What the exercise asks
Gather each line containing the string "exist" from these entries.

Supplied material

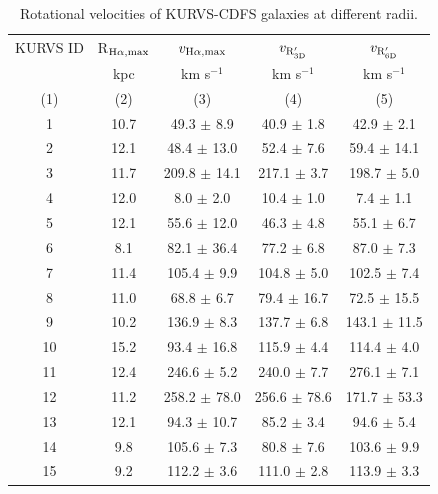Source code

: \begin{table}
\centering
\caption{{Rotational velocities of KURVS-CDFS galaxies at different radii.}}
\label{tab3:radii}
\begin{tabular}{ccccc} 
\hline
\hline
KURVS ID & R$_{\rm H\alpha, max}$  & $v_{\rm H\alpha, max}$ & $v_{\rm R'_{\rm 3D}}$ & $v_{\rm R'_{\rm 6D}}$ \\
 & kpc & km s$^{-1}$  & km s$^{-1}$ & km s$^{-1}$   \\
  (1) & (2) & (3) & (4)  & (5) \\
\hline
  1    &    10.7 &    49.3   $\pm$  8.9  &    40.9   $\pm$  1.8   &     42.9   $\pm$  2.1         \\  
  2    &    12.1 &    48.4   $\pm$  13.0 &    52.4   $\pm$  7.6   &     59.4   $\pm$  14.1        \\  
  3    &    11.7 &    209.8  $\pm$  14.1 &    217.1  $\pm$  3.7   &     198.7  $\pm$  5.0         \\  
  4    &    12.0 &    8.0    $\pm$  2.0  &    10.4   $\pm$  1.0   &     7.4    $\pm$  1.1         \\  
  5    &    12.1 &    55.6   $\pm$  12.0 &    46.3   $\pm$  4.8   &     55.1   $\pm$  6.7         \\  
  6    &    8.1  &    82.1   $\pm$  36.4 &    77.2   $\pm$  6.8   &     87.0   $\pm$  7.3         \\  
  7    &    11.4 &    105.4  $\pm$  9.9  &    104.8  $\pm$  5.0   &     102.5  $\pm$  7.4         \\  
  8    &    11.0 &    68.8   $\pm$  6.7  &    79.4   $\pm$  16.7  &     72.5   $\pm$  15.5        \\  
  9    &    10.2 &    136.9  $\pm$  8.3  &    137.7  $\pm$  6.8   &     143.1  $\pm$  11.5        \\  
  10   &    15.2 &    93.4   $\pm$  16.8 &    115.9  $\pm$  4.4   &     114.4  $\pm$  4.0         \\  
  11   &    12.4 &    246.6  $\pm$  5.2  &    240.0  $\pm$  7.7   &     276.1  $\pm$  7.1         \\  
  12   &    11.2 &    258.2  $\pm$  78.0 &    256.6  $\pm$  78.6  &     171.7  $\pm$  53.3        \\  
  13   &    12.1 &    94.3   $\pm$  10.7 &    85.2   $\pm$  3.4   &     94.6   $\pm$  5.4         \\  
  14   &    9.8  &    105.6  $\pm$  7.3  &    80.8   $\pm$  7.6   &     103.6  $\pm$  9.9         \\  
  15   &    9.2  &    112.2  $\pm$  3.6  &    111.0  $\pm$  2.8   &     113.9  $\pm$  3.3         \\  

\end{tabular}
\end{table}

--

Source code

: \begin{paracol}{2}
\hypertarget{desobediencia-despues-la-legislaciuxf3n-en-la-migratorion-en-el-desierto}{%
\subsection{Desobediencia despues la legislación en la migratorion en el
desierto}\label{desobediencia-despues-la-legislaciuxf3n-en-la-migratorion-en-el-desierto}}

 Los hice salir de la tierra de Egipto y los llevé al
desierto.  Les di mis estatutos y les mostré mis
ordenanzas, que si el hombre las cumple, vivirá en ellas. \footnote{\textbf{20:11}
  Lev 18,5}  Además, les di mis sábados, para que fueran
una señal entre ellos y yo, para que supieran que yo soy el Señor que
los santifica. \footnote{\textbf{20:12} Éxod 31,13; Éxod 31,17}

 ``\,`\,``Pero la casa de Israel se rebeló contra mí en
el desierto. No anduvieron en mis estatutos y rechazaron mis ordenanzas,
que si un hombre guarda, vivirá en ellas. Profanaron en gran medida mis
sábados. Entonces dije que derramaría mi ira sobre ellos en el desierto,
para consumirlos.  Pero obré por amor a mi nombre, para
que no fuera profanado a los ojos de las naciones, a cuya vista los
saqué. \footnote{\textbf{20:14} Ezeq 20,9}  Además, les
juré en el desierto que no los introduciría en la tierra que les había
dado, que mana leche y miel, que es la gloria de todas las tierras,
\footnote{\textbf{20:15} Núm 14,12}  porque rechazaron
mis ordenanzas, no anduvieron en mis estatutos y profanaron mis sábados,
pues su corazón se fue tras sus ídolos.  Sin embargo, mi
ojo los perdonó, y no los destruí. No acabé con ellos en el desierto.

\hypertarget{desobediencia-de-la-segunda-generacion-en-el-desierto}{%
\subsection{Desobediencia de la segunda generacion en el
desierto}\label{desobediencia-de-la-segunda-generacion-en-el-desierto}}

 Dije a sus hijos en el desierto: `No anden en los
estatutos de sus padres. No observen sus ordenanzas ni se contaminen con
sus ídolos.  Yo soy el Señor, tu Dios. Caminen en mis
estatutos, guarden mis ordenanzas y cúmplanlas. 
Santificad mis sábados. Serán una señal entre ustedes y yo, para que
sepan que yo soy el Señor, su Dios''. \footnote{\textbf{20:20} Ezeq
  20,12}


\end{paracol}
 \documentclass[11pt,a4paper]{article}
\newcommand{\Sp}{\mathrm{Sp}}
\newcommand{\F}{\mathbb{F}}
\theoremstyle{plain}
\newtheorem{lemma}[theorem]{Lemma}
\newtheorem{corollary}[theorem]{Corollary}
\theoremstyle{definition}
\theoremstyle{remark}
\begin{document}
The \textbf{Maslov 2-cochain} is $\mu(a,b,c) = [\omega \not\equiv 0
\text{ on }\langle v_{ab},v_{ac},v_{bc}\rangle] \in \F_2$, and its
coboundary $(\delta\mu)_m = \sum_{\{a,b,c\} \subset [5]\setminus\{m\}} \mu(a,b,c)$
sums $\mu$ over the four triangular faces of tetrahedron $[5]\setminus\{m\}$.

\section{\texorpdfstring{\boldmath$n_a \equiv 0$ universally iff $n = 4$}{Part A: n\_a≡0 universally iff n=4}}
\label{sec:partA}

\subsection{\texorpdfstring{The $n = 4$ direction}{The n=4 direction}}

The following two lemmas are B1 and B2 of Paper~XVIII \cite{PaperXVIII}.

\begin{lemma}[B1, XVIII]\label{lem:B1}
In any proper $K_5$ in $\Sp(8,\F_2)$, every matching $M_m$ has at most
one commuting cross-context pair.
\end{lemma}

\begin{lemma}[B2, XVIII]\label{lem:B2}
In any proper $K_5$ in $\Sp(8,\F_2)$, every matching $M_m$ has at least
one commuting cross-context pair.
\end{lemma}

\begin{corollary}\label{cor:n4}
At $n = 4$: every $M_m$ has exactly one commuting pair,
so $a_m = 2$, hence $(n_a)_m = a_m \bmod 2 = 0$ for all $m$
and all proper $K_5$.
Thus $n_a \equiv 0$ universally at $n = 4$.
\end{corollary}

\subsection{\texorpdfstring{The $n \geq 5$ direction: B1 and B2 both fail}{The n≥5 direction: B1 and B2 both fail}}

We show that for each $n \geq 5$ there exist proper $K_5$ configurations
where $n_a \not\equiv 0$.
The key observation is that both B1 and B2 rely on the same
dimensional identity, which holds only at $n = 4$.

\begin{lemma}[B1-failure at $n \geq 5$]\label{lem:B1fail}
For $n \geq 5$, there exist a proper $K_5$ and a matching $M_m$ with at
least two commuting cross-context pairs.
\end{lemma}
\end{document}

Task response
We show that for each $n \geq 5$ there exist proper $K_5$ configurations
For $n \geq 5$, there exist a proper $K_5$ and a matching $M_m$ with at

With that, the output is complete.